Soviet authorities also have postponed next month's scheduled visits to Moscow of former West German chancellor Willy Brandt and the new French foreign minister, Roland Dumas. The February visit of Greek Prime Minister Andreas Papandreau has not yet been postponed, however.
Tonight, Tass reported that Chernenko spoke to a meeting of the ruling Politburo today.
Chernenko's letter to the Canadian student recalled the use of the same device by his predecessor, Yuri Andropov, who publicized his reply to an 11-year-old schoolgirl from Manchester, Maine, in late April 1983.
Andropov's letter was sent a month after he became seriously ill.
Like Andropov's letter, Chernenko's reply cast Moscow's peace drive in the simplest terms possible to reach the widest audience.
Piraux had solicited Chernenko's view on the subject and wondered whether Soviet teen-agers were also questioning the current course of events.
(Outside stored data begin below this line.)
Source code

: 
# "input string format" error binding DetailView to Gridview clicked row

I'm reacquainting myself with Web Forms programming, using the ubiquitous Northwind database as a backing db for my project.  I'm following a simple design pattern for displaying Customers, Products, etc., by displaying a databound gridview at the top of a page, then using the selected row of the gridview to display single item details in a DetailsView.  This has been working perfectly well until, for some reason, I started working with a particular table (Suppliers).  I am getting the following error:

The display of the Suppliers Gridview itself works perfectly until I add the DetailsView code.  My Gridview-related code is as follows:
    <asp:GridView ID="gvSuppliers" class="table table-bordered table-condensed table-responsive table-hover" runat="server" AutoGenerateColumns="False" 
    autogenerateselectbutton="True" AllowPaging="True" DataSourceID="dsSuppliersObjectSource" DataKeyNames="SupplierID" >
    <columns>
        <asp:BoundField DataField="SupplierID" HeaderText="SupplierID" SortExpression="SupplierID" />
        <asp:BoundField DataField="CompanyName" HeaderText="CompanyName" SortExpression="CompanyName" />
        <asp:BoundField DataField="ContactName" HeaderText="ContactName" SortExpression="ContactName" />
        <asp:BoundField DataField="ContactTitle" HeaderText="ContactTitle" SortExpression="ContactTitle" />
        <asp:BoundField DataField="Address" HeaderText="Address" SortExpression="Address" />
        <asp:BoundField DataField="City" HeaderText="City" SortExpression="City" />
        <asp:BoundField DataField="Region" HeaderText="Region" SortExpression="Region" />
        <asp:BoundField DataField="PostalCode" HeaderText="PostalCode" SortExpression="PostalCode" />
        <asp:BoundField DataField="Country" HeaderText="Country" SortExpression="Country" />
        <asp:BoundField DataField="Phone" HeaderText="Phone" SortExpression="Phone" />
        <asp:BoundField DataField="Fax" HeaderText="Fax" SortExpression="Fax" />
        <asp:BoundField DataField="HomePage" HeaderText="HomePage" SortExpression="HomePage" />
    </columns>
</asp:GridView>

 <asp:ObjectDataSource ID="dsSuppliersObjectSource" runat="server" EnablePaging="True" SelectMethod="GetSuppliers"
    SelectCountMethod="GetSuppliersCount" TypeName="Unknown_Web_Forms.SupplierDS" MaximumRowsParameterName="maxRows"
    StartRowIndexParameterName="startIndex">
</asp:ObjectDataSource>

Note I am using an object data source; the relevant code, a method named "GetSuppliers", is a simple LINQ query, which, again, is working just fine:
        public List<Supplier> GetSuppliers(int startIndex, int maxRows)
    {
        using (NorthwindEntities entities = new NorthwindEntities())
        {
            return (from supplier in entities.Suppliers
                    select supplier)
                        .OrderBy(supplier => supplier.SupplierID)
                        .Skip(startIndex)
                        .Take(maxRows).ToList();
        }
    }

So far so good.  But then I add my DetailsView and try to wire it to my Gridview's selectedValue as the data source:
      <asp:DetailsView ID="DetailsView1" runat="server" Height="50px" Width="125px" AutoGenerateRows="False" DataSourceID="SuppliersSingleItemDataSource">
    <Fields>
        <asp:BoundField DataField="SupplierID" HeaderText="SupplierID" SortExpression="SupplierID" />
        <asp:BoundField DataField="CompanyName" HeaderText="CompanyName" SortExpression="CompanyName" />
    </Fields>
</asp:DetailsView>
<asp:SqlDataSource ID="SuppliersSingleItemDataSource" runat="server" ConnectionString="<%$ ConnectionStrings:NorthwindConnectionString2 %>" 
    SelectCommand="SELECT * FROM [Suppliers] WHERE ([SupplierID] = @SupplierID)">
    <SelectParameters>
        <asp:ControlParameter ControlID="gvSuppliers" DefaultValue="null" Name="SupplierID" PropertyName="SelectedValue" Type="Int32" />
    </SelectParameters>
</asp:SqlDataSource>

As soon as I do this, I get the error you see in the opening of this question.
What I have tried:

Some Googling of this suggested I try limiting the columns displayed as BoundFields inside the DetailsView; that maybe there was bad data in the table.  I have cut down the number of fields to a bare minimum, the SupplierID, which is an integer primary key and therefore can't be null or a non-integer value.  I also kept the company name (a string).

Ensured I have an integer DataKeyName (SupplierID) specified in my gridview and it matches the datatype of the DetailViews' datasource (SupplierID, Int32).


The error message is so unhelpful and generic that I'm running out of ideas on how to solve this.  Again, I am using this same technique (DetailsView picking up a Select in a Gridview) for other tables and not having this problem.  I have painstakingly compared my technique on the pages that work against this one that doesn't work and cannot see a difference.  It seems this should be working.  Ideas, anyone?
The Soviet leader said that young generations in this country are "convinced" that the international community was capable of "resisting the war danger." The essence of Piraux's letter, Chernenko said, was the question of what could be done to secure peace.
"The answer is simple," he continued. "It is necessary to observe norms of intercourse between states and peoples, to develop relations between them on the basis of equality and noninterference in internal affairs. It is necessary to renounce forever the use of force or the threat to use it.
"It seems to me that you view the following question in your letter as particularly important: 'Why cannot all people, all races, live in a world of peace? Why is there such a power struggle?' I will give you a definite answer: nobody can achieve power over the entire world but attempts to carry out such a mad plan may cost the whole of mankind very dearly."